_Bool
読み:アンダースコア-ブール
外語:_Bool

 ISO/IEC 9899:1999(いわゆるC99、日本語規格はJIS X 3010:2003)から追加された予約語の一つ。論理型を宣言する。
目次

概要
 元々Cには論理型がなかった。Cの後継とも言えるC++では、Cにはない予約語boolが追加されている。
 そしてCでも、C99から論理型として_Boolが予約語に追加された。
 本来はC++と同様にboolとしたかったが、既に多くのCプログラムで独自にbool型を定義してしまっていたため、混乱を避けるためにいくつかの小細工をしている。

特徴

大きさと論理値
 _Bool型は、0または1を格納するのに充分な大きさを持っている、符号無しの整数型である。
 つまり、この変数には0や1を「即値で」代入することになる。
 とは言え、これでは不便かつ分かりにくいので、C99では「stdbool.h」という新しいヘッダーファイルが定義された。この中で、次のような定義がされている。
 #define true 1
 #define false 0
 つまり、C++のそれとは異なり、このtrue/falseは予約語ではなく単なるマクロで、int型の定数である。

別名定義
 _Boolという「変な」予約語を直接使うことは考えにくい。
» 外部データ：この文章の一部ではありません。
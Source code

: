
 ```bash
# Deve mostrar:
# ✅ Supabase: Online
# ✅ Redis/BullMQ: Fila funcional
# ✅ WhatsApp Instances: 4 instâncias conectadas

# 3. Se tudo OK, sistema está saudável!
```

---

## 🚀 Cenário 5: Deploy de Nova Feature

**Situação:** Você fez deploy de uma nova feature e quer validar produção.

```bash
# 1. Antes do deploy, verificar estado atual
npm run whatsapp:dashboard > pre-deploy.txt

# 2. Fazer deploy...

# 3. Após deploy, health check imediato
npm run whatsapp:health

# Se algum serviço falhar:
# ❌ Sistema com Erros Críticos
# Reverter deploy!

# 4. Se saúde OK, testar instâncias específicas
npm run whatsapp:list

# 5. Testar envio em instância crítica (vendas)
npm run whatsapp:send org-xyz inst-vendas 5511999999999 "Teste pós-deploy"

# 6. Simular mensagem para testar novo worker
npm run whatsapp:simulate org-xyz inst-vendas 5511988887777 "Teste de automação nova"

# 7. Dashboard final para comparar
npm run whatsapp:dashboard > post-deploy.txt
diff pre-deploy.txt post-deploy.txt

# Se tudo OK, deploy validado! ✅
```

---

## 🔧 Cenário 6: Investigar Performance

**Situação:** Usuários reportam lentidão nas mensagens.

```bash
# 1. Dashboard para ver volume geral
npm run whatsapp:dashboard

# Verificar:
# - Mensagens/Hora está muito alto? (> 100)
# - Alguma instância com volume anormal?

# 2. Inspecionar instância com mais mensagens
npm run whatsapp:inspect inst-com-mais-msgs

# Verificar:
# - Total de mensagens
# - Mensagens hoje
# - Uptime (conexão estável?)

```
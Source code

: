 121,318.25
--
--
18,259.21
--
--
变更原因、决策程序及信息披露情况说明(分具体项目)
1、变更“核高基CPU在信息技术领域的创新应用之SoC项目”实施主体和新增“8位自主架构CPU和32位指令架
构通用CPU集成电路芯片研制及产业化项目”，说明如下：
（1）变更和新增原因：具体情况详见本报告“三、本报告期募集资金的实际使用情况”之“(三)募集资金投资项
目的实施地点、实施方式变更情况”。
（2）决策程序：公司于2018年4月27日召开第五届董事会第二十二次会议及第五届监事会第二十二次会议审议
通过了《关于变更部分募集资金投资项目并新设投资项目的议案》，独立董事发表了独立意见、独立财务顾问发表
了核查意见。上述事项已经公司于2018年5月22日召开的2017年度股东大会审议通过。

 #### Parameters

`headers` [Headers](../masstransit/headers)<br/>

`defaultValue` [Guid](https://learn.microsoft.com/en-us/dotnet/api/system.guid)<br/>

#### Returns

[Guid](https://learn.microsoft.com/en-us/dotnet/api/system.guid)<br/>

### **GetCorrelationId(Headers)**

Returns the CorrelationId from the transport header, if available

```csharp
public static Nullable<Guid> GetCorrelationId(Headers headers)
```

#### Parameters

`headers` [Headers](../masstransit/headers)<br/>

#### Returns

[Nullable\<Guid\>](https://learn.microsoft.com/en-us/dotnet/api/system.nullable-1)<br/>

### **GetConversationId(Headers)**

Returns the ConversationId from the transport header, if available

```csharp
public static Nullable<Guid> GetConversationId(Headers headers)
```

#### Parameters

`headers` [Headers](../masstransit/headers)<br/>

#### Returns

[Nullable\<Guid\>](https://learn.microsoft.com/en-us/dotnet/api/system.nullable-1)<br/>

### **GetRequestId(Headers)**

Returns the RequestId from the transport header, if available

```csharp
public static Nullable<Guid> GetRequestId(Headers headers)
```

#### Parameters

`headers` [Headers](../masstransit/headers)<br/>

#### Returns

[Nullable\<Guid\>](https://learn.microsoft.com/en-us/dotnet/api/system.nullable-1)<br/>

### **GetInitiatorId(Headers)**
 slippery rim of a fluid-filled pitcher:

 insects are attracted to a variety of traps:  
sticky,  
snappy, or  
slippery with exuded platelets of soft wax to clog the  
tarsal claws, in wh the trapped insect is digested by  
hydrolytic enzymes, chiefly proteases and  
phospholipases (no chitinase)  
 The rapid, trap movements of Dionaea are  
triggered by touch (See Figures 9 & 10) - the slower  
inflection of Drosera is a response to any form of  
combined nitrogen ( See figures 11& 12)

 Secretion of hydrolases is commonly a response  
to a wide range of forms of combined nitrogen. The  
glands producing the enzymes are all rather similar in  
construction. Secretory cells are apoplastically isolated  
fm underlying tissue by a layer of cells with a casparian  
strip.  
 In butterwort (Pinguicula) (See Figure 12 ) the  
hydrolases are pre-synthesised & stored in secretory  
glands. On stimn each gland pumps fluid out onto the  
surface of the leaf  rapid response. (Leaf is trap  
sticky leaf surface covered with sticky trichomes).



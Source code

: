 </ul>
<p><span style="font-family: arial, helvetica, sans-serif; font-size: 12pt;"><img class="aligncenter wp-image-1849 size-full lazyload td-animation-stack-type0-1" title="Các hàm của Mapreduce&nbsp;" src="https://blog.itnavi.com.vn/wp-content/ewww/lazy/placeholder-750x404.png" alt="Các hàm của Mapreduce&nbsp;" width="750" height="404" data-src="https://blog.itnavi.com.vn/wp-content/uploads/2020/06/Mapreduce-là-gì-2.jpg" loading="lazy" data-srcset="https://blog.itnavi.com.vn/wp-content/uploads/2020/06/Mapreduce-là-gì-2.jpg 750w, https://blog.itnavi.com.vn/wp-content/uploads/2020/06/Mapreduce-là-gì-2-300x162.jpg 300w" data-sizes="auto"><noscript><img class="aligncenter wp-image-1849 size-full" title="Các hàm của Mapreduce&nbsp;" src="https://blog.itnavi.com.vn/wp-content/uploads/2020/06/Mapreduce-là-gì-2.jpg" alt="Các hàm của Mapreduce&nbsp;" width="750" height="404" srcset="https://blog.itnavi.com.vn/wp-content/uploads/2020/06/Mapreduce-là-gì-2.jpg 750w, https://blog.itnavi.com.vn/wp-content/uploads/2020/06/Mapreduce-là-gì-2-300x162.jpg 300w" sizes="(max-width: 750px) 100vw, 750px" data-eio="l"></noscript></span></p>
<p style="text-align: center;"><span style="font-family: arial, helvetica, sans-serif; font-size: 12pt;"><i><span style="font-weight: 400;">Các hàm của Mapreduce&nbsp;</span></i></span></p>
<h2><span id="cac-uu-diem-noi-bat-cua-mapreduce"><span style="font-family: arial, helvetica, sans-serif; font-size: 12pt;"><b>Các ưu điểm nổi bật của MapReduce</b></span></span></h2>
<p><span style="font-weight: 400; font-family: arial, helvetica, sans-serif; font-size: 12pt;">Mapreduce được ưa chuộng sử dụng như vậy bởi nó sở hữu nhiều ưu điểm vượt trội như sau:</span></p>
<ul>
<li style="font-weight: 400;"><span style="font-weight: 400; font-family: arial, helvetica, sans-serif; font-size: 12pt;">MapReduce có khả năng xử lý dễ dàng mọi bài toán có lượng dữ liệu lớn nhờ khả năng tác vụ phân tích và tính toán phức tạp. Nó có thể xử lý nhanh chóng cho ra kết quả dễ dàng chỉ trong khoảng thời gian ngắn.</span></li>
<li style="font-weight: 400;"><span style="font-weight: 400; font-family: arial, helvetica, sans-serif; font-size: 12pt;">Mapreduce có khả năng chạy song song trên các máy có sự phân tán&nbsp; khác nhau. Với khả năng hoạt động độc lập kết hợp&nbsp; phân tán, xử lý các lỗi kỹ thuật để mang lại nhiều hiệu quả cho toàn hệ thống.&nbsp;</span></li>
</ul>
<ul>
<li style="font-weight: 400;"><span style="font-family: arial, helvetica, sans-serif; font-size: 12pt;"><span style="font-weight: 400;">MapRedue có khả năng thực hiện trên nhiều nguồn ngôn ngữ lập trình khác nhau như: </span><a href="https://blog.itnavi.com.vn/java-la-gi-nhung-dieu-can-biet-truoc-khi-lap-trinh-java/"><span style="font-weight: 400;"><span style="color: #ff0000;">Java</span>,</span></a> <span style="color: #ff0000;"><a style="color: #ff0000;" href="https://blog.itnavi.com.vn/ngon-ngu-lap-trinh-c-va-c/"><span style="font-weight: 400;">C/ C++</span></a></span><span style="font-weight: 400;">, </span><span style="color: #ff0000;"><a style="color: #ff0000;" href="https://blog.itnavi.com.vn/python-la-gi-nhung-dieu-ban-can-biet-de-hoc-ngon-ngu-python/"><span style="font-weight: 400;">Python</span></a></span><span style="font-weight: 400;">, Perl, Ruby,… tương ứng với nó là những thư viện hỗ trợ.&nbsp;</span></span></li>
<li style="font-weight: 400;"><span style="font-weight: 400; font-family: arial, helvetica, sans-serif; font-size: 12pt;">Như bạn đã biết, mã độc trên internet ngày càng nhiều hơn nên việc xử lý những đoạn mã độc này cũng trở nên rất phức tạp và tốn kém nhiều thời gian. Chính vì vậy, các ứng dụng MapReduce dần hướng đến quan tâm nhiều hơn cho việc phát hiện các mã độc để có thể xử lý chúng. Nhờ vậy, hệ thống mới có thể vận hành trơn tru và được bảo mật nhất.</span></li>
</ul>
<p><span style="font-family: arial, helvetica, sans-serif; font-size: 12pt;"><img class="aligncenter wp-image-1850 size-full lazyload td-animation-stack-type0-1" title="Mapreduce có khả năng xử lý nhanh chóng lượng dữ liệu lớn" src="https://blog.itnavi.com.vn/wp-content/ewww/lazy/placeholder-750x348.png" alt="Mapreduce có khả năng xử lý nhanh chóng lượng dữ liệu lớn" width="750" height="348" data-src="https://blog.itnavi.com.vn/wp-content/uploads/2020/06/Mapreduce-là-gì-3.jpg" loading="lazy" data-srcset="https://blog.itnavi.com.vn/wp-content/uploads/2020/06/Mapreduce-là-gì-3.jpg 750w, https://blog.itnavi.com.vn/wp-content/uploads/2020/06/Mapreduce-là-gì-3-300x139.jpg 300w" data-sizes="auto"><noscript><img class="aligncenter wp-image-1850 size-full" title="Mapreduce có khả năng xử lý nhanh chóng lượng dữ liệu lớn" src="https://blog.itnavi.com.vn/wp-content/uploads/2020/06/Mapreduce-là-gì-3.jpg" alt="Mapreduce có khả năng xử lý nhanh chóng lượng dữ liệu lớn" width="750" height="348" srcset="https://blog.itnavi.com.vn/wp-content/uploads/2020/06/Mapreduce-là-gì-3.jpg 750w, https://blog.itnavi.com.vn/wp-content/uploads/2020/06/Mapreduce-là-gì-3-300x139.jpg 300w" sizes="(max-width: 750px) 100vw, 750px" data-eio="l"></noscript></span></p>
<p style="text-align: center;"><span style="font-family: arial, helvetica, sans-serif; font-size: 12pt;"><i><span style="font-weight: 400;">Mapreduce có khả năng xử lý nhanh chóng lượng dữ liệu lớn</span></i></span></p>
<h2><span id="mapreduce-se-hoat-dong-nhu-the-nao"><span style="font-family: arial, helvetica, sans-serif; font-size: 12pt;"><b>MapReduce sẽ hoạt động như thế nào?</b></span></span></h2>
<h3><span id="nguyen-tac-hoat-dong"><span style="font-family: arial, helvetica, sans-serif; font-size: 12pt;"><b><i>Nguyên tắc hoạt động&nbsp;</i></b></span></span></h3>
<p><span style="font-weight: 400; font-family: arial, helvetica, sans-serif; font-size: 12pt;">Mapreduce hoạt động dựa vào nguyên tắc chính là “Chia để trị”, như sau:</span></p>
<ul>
入力しにくく覚えにくく、その上C++とも違い使いにくいからである。
 そこでC99標準は、やはりstdbool.hヘッダーファイルで、次のような別名定義を用意した。
 #ifndef __cplusplus
 #define bool _Bool
 #endif
 stdbool.hをincludeするだけでboolが定義される。C99標準は、マクロboolを_Boolに展開する。
 これにより、表向きはC++と何ら変わらない使い勝手が実現できる。

型変換
 _Bool型変数はC++のboolよりも更に一般の整数型変数に近い性質を持っている。この型には0と1しか格納できないが、それ以外は他の整数型変数となんら変わらずに利用できる。
 他の変数型や直定数(リテラル)を_Bool型にキャストした場合、元の値が0なら0、さもなくば1が_Bool型変数に代入される。
 逆に_Bool型を他の型にキャストした場合、結果は内容に応じ、0または1となる。

補足

カーネル空間
 カーネル空間はC標準とは異なる環境だが、boolが使えるよう配慮されている。

Linux
 Linuxのカーネル空間の場合、次のように定義されている。
 kernel/include/linux/types.h

typedef _Bool bool;

 kernel/include/linux/stddef.h

enum { false = 0, true = 1 };

 この二つのヘッダーファイルはlinux/kernel.hからincludeされている。
 このためカーネル空間では、linux/kernel.hをincludeしておけば、bool/true/falseがC++と同様に利用できる。

FreeBSD
 FreeBSDのカーネル空間の場合、次のように定義されている。
 /usr/src/sys/sys/types.h

#if !defined(__bool_true_false_are_defined) && !defined(__cplusplus) #define __bool_true_false_are_defined 1 #define false 0 #define true 1 #if __STDC_VERSION__ < 199901L && __GNUC__ < 3 && !defined(__INTEL_COMPILER) typedef int _Bool; #endif typedef _Bool bool; #endif /* !__bool_true_false_are_defined && !__cplusplus */

 true/falseは#defineで、Cコンパイラーが古く_Boolがない場合はintでtypedefしたあと、boolを_Boolで定義していることが分かる。
 このためカーネル空間では、sys/types.hをincludeしておけば、bool/true/falseがC++と同様に利用できる。

stdbool.h

Linux
 Linuxのgccの場合、環境によって変わるが、例えば次のような場所にstdbool.hと定義がある。
 /usr/lib/gcc/x86_64-linux-gnu/4.4/include/stdbool.h

#define bool _Bool #define true 1 #define false 0

 Linuxの場合、比較的新しいgccに依存しており、Cの新しい仕様なども普通に用いているため、_Boolが使用できないような古いgccでは、そもそもビルドが通らない。
 最初から利用を想定していないためか、intで置き換えるような処理もない。

FreeBSD
 FreeBSDのstdbool.hは保守的で、古いCコンパイラーでincludeされることを想定し、次のように定義されている。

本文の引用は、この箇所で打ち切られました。